README.md Already updated — ▶ Live 3D Point Cloud link will be retargeted to https://ruvnet.github.io/RuView/pointcloud/ once the first deploy succeeds. (Tracked separately, not blocking this ADR.)
docs/adr/README.md ADR index — add ADR-094 row.

5. Acceptance Gates

This ADR is Implemented when all of the following hold:

  1. Pushing to main with a viewer change triggers pointcloud-pages.yml, which deploys to gh-pages/pointcloud/ in under 60 seconds.
  2. https://ruvnet.github.io/RuView/pointcloud/ loads, shows the "Enable camera" CTA, and on accept renders the visitor's face as a point cloud with badge ● DEMO Your Face (MediaPipe) and non-zero splat + frame counts.

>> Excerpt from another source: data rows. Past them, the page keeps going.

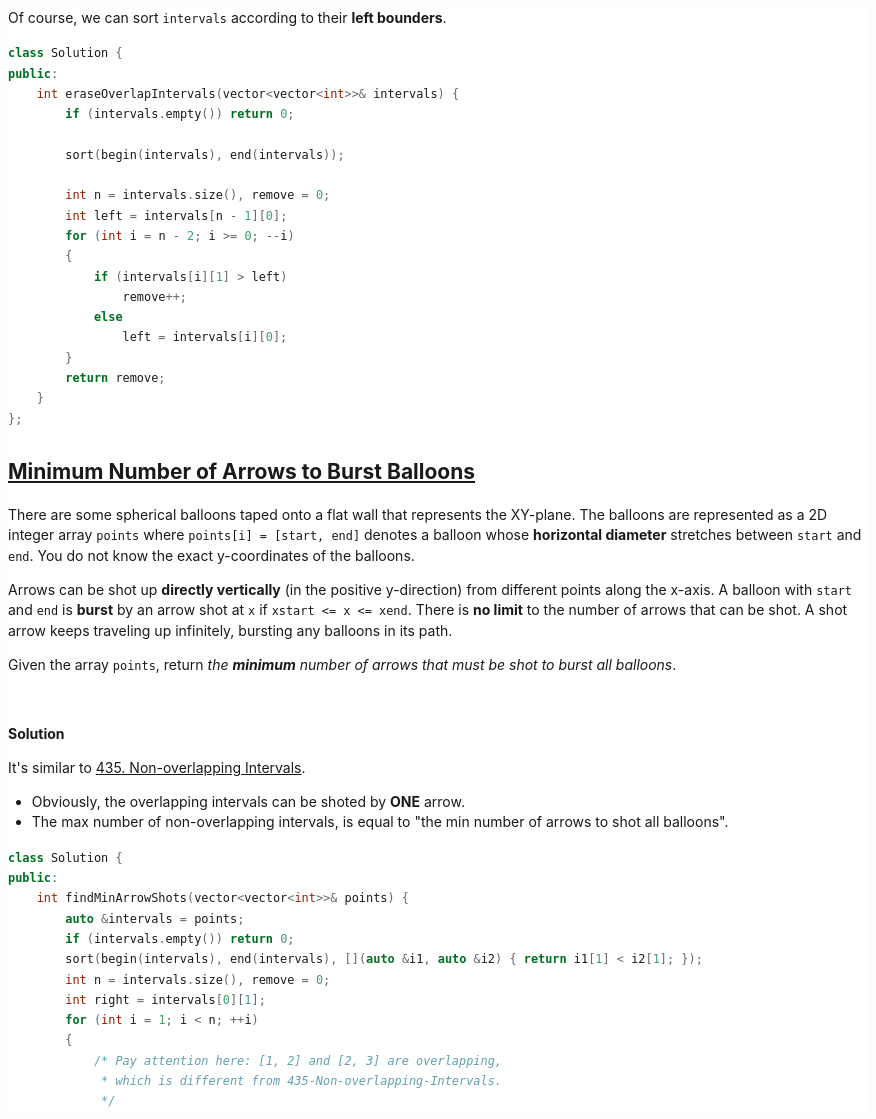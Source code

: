 Of course, we can sort `intervals` according to their **left bounders**.

```cpp
class Solution {
public:
    int eraseOverlapIntervals(vector<vector<int>>& intervals) {
        if (intervals.empty()) return 0;
        
        sort(begin(intervals), end(intervals));
        
        int n = intervals.size(), remove = 0;
        int left = intervals[n - 1][0];
        for (int i = n - 2; i >= 0; --i)
        {
            if (intervals[i][1] > left)
                remove++;
            else
                left = intervals[i][0];
        }
        return remove;
    }
};
```



## [Minimum Number of Arrows to Burst Balloons](https://leetcode.com/problems/minimum-number-of-arrows-to-burst-balloons/)

There are some spherical balloons taped onto a flat wall that represents the XY-plane. The balloons are represented as a 2D integer array `points` where `points[i] = [start, end]` denotes a balloon whose **horizontal diameter** stretches between `start` and `end`. You do not know the exact y-coordinates of the balloons.

Arrows can be shot up **directly vertically** (in the positive y-direction) from different points along the x-axis. A balloon with `start` and `end` is **burst** by an arrow shot at `x` if `xstart <= x <= xend`. There is **no limit** to the number of arrows that can be shot. A shot arrow keeps traveling up infinitely, bursting any balloons in its path.

Given the array `points`, return *the **minimum** number of arrows that must be shot to burst all balloons*.

<br/>

**Solution**

It's similar to [435. Non-overlapping Intervals](https://leetcode.com/problems/non-overlapping-intervals/).

- Obviously, the overlapping intervals can be shoted by **ONE** arrow.
- The max number of non-overlapping intervals, is equal to "the min number of arrows to shot all balloons".

```cpp
class Solution {
public:
    int findMinArrowShots(vector<vector<int>>& points) {
        auto &intervals = points;
        if (intervals.empty()) return 0;
        sort(begin(intervals), end(intervals), [](auto &i1, auto &i2) { return i1[1] < i2[1]; });
        int n = intervals.size(), remove = 0;
        int right = intervals[0][1];
        for (int i = 1; i < n; ++i)
        {
            /* Pay attention here: [1, 2] and [2, 3] are overlapping,
             * which is different from 435-Non-overlapping-Intervals.
             */
```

On camera denial, falls back to the procedural scene with badge ● DEMO Synthetic.
  3. Existing demos at https://ruvnet.github.io/RuView/ and …/pose-fusion.html and …/nvsim/ are still reachable after the first deploy (smoke-tested manually).
  4. https://ruvnet.github.io/RuView/pointcloud/?live=1 shows the ● OFFLINE panel (because no same-origin backend exists on Pages).
  5. https://ruvnet.github.io/RuView/pointcloud/?backend=https://example.invalid falls back to demo within one poll interval (~500 ms) without throwing in the console.
  6. Running ./target/release/ruview-pointcloud serve locally and opening http://127.0.0.1:9880/ (which serves the same HTML) still shows live-mode rendering with the ● LIVE Local Backend badge.

6. Out of Scope

  • Replaying recorded JSONL frames in the browser (future ADR).
  • WASM-side execution of the fusion pipeline in the browser (would require porting the camera + mmWave path; deferred).
  • Authentication / signed splats payloads — backend-side concern, unaffected by this client-side change.
  • Hosting a public CORS proxy for users without their own backend.